Scan the data below for lines holding the word "application", and copy each line found.

[Opening GIVEN DATA section]

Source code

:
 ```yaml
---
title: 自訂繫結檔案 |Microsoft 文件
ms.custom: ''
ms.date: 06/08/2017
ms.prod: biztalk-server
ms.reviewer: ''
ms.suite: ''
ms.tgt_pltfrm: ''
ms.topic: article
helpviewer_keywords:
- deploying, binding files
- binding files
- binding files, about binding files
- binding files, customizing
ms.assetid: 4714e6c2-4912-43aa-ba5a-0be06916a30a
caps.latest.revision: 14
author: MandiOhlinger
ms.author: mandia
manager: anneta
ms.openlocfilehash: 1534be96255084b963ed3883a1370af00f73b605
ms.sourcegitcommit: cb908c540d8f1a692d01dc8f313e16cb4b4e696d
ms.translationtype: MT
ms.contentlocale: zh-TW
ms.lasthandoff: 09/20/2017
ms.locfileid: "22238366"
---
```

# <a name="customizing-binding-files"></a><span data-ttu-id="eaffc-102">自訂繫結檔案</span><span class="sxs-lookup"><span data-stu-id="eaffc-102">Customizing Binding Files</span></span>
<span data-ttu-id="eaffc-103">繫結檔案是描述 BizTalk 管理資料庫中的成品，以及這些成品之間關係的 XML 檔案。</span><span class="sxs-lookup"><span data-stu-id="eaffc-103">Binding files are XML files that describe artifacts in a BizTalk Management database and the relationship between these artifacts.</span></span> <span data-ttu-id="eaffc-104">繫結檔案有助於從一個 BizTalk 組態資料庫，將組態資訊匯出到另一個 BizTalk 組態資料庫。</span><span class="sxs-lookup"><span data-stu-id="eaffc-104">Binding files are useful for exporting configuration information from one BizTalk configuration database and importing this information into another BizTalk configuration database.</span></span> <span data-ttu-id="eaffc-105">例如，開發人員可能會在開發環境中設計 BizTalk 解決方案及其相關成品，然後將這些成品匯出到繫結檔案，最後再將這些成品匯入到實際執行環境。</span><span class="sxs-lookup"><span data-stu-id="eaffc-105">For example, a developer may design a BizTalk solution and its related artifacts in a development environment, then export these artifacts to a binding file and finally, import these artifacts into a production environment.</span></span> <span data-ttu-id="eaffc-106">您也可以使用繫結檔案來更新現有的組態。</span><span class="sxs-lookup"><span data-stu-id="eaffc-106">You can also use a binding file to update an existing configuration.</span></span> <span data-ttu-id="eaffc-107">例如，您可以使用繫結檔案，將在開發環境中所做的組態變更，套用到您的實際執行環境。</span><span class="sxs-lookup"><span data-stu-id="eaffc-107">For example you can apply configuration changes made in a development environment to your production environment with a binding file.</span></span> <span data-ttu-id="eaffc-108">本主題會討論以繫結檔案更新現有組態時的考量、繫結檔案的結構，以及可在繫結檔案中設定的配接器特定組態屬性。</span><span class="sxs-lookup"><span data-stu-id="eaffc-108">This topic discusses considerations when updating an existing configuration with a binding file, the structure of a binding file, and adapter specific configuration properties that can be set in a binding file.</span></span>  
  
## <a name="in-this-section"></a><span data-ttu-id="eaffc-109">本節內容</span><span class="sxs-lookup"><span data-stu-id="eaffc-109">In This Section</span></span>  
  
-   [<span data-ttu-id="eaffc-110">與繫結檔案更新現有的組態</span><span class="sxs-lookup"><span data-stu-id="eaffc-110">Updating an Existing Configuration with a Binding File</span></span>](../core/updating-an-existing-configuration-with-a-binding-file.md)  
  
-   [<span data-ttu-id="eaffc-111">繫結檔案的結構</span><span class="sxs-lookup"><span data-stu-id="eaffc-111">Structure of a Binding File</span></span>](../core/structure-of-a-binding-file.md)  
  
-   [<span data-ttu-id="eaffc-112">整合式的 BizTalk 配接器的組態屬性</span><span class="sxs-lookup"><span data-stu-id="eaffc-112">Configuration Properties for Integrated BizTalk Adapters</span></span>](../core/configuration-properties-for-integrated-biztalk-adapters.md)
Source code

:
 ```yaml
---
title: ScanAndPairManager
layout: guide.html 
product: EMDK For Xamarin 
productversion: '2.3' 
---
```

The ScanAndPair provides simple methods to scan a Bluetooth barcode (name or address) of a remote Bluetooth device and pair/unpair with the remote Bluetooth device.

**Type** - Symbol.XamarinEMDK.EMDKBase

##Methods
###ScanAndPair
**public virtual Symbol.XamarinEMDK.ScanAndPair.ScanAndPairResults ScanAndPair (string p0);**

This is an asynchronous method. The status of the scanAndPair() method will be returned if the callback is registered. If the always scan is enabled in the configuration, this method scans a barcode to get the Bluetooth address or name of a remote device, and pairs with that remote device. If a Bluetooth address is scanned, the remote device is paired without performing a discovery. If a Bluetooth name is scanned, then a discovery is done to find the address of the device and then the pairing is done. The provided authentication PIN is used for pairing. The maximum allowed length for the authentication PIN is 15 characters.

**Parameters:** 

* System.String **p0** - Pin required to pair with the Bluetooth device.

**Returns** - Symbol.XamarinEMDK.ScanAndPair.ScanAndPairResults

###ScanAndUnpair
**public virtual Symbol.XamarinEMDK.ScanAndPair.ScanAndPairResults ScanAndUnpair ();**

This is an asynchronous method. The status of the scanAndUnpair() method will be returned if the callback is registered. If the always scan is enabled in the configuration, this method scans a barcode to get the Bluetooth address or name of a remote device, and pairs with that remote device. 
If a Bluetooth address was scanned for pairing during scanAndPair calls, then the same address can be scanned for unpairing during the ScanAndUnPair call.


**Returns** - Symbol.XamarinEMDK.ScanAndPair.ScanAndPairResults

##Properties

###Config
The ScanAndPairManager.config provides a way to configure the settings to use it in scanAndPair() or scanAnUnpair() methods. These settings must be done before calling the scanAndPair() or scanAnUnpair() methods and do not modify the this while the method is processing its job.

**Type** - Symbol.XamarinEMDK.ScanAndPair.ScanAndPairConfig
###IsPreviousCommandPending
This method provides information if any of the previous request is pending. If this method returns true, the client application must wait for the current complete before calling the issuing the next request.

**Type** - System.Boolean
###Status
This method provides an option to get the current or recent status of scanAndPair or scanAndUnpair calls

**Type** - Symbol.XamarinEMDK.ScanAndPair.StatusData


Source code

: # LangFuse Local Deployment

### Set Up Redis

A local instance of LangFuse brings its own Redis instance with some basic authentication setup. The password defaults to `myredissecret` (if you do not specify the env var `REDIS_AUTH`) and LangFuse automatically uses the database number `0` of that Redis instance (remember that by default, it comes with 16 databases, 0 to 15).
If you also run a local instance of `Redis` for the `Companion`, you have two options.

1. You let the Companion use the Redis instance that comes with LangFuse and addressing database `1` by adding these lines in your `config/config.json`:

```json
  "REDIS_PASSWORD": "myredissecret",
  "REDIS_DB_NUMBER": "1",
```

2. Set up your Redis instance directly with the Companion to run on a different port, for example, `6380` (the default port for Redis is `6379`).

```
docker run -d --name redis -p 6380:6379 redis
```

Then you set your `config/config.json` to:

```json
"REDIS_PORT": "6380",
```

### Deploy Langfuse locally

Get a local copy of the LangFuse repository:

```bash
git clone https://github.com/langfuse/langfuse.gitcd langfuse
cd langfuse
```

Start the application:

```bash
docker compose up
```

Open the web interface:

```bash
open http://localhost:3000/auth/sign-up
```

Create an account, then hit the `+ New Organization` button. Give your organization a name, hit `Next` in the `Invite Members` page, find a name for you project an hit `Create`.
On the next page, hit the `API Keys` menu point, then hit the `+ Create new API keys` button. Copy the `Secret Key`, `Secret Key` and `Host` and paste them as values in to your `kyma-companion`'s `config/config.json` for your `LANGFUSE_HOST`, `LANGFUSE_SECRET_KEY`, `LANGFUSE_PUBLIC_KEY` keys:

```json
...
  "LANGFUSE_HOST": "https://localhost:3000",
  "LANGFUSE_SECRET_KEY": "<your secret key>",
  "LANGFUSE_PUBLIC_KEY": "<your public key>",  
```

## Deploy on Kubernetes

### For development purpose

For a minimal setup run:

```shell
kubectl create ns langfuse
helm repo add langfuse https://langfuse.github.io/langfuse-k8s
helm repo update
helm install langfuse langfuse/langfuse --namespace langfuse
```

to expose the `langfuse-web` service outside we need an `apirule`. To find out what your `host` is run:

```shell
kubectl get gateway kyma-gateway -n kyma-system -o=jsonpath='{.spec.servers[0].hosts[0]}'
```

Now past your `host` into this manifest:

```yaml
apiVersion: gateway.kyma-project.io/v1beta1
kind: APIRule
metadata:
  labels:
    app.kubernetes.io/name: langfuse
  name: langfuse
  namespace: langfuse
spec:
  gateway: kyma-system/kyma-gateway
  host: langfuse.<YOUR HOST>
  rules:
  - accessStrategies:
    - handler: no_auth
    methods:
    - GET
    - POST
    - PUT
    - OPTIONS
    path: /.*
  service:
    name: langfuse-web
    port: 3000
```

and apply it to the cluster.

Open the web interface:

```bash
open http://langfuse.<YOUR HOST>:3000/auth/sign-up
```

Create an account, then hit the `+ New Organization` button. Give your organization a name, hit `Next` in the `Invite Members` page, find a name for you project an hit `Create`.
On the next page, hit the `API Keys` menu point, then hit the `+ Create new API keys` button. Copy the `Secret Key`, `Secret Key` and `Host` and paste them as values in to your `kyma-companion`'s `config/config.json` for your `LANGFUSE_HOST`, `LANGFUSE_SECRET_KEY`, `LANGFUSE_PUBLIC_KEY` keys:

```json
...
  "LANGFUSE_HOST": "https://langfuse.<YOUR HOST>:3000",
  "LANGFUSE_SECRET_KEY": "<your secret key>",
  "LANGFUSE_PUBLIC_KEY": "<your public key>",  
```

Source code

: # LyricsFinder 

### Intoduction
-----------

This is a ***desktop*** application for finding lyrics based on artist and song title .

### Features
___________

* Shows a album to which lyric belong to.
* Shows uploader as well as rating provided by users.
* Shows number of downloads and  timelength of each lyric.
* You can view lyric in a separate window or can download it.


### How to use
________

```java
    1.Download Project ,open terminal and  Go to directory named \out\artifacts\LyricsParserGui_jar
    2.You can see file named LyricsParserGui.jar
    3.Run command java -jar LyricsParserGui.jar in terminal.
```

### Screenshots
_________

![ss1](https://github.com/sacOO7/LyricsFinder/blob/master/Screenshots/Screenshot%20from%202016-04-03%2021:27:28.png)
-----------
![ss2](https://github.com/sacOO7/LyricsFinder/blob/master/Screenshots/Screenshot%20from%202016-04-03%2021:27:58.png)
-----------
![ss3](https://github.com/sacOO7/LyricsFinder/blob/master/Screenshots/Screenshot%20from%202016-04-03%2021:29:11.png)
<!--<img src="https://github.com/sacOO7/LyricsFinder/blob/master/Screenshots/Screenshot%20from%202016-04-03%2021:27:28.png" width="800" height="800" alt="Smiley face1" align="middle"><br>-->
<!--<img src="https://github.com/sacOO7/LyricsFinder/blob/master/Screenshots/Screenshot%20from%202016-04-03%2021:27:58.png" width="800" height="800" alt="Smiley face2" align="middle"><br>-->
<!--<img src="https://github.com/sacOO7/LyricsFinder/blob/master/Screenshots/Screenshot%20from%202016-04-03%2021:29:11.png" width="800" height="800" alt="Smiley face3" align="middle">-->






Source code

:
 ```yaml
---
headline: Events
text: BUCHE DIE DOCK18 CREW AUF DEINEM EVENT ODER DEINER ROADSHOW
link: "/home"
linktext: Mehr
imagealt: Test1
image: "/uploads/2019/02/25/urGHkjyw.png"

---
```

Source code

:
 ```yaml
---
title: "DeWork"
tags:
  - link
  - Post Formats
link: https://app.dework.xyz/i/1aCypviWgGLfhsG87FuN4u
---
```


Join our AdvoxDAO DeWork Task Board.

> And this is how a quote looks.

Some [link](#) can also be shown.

[Closing GIVEN DATA section]

# WRITTEN SOLUTION:
This method provides information if any of the previous request is pending. If this method returns true, the client application must wait for the current complete before calling the issuing the next request.
Start the application:
This is a ***desktop*** application for finding lyrics based on artist and song title .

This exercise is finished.